══ Data extract

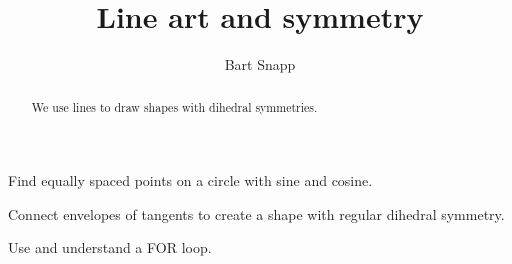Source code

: \documentclass[noauthor,nooutcomes,12pt,hints,handout]{ximera}
\author{Bart Snapp}
\title{Line art and symmetry}
\begin{document}
\begin{abstract}
  We use lines to draw shapes with dihedral symmetries.
\end{abstract}
\maketitle

\begin{listOutcomes}
\item Find equally spaced points on a circle with sine and cosine.
\item Connect envelopes of tangents to create a shape with regular
  dihedral symmetry.
\item Use and understand a FOR loop.
\end{listOutcomes}

\mynewpage
\end{document}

════

About this task:
The lines from the one containing "sine and cosine." through the end of the data are to be copied exactly, the first and last of them included.

Exercise result:
\item Find equally spaced points on a circle with sine and cosine.
\item Connect envelopes of tangents to create a shape with regular
  dihedral symmetry.
\item Use and understand a FOR loop.
\end{listOutcomes}

\mynewpage
\end{document}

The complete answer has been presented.